O Partido Progressista (PP) anunciou oficialmente nesta sexta-feira (31/7) que permanecerá neutro nas eleições de 2026. A decisão impede que a senadora Tereza Cristina, líder da legenda no Senado, integre a chapa presidencial do senador Flávio Bolsonaro (PL) como vice, frustrando as negociações que haviam avançado nos últimos dias.
A resolução foi tomada após o presidente nacional do partido, Ciro Nogueira, realizar consultas aos diretórios estaduais, que optaram majoritariamente por não apoiar formalmente nenhum candidato à Presidência. Tereza Cristina, que inicialmente havia aceitado o convite de Flávio Bolsonaro, acatou a orientação partidária e confirmou que não haverá convocação de convenção nacional para reverter o quadro.

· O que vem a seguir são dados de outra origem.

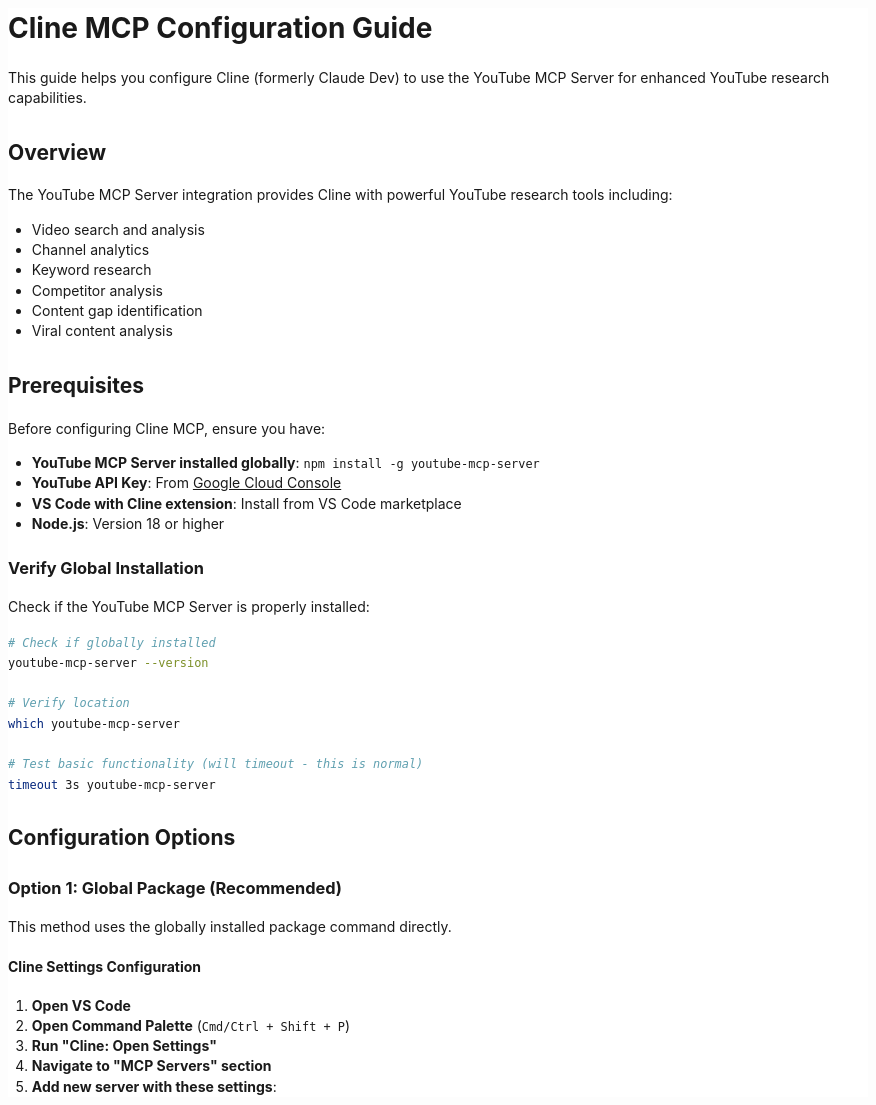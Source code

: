 # Cline MCP Configuration Guide

This guide helps you configure Cline (formerly Claude Dev) to use the YouTube MCP Server for enhanced YouTube research capabilities.

## Overview

The YouTube MCP Server integration provides Cline with powerful YouTube research tools including:
- Video search and analysis
- Channel analytics
- Keyword research
- Competitor analysis
- Content gap identification
- Viral content analysis

## Prerequisites

Before configuring Cline MCP, ensure you have:

- **YouTube MCP Server installed globally**: `npm install -g youtube-mcp-server`
- **YouTube API Key**: From [Google Cloud Console](https://console.developers.google.com/)
- **VS Code with Cline extension**: Install from VS Code marketplace
- **Node.js**: Version 18 or higher

### Verify Global Installation

Check if the YouTube MCP Server is properly installed:

```bash
# Check if globally installed
youtube-mcp-server --version

# Verify location
which youtube-mcp-server

# Test basic functionality (will timeout - this is normal)
timeout 3s youtube-mcp-server
```

## Configuration Options

### Option 1: Global Package (Recommended)

This method uses the globally installed package command directly.

#### Cline Settings Configuration

1. **Open VS Code**
2. **Open Command Palette** (`Cmd/Ctrl + Shift + P`)
3. **Run "Cline: Open Settings"**
4. **Navigate to "MCP Servers" section**
5. **Add new server with these settings**:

Além da questão política, a sigla apontou barreiras estatutárias para uma mudança de rumo, já que o regulamento exige uma antecedência mínima de oito dias para a convocação de convenções. Com o prazo final para os eventos partidários se encerrando em 5 de agosto, a cúpula do partido avalia que não há tempo hábil para buscar consenso em torno de uma coligação, mantendo o distanciamento da disputa.
Com a recusa do PP e de outras legendas do Centrão, a campanha de Flávio Bolsonaro enfrenta dificuldades para consolidar alianças. Diante do cenário de isolamento, cresce nos bastidores a possibilidade de o PL lançar uma chapa “puro-sangue”, composta inteiramente por nomes da própria sigla. A definição final sobre o candidato a vice-presidente caberá à executiva do partido e ao próprio senador.